I found it inconceivable the first time they asked me if I would like to come to the United States . I was thinking ‘please don’t let me wake up’. My mother would not accept the idea of me her only child being so far away. I was unrelentingly persistent, me the one who never had left my mother’s side. My grandparents at the time said to her “Let her go, you’ll see, she won’t last that long out there on her own. She’ll be back before you know it”. They spoke from experience, as a small child every time we went to visit them up to the age of 11, I had a fear she was bringing me there to leave me and never come back. I would cling to her refusing to let her go. My poor grandparents must have thought I hated them.
My mom knew this time this was not going to be the case. She knew this was what I had carried inside for so long, and though it was not easy for her, she then realized she had to let go. The dream to go north had come true, and the first thing that went through my mind was ‘here I come Lady Liberty!’
A year and half later after living in Boston , I met an Au pair, another nanny from Denmark . Her parents, in one of their trips to the States asked her to bring a friend along to their next visit to New York City . I was the lucky one.
I had the opportunity to tour New York with a Danish tour guide, who explained the visited sights of the city in their own language, Danish. I was the only South American in the bus and I was driving all of them crazy. I would ask my friend to translate for me what the guide was explaining. The tour took us in a three day expedition through the Big Apple.
There were rumors of canceling the trip to Liberty Island for lack of time. Some of the tourists wanted to stay in the city for their last minute shopping, so the big debate started: “to go or not to go”, that was the question.
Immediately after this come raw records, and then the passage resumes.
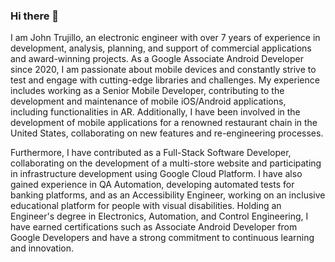 ### Hi there 👋

I am John Trujillo, an electronic engineer with over 7 years of experience in development, analysis, planning, and support of commercial applications and award-winning projects. As a Google Associate Android Developer since 2020, I am passionate about mobile devices and constantly strive to test and engage with cutting-edge libraries and challenges. My experience includes working as a Senior Mobile Developer, contributing to the development and maintenance of mobile iOS/Android applications, including functionalities in AR. Additionally, I have been involved in the development of mobile applications for a renowned restaurant chain in the United States, collaborating on new features and re-engineering processes.

Furthermore, I have contributed as a Full-Stack Software Developer, collaborating on the development of a multi-store website and participating in infrastructure development using Google Cloud Platform. I have also gained experience in QA Automation, developing automated tests for banking platforms, and as an Accessibility Engineer, working on an inclusive educational platform for people with visual disabilities. Holding an Engineer's degree in Electronics, Automation, and Control Engineering, I have earned certifications such as Associate Android Developer from Google Developers and have a strong commitment to continuous learning and innovation.

<!--
**jatezzz/jatezzz** is a ✨ _special_ ✨ repository because its `README.md` (this file) appears on your GitHub profile.

Here are some ideas to get you started:

- 🔭 I’m currently working on ...
- 🌱 I’m currently learning ...
- 👯 I’m looking to collaborate on ...
- 🤔 I’m looking for help with ...
- 💬 Ask me about ...
- 📫 How to reach me: ...
- 😄 Pronouns: ...
- ⚡ Fun fact: ...
-->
At this point I had not mentioned 'my greatest ambition', I didn’t want to be pushy, after all I had been invited to this trip. I was not paying for anything. Yet I had this great anxiety of screaming at these people what this meant to me. Sure I could go some other time, on my own, but the disappointment at that moment was devastating.
On our last day, Tuesday morning, my friend and I woke up to an early phone call in our hotel suite. My friend’s parents were calling to say we were going to Ellis island and to the Statue of Liberty. ‘Oh Say, Can You Seeee!” my mind was singing. I thought I would never make it there.
When we arrived at Battery park I immediately recognized the lane where I had seen Madonna take her famous walk by the water in the video “Papa Don’t Preach” it was not real. I was overwhelmed.
As we approached the Statue, I felt overpowered. I started thinking I could not deserve such a feeling; the realization of my deepest, most desired dream is taking place.
When we finally arrived at the island, the first thing I wanted to do was to run up to her head. I was not aware that a multitude of people were going through the same experience as I was. Thousands of people waiting in line to get to “the top of the world” stopped me.
There were all sorts of warning signs displayed at the base of the statue: “People that suffer from back pain, headaches, digestive problems and pregnant women should not go up”. This all seemed silly to me, but my friend did not think it was funny, she did not want to go up. I decided I would do it on my own.
After two hours and some claustrophobic anxieties later, I got to the crown of Lady Liberty.
My whole childhood came back to that moment in time. “Mom, I made it!” I wish she could have been there to see that moment happen. Even though the time was limited, I tried to live every second. I took as much as I could; I looked through every single window, and there I was. It was glorious!
The trip to Liberty island will live with me for the rest of my life.
I did not tell many of my friends about that silly fantasy, but I do enjoy telling them about how I reached the top of the world.
I did not tell many of my friends about that silly fantasy, but I do enjoy telling them about how I reached the top of the world.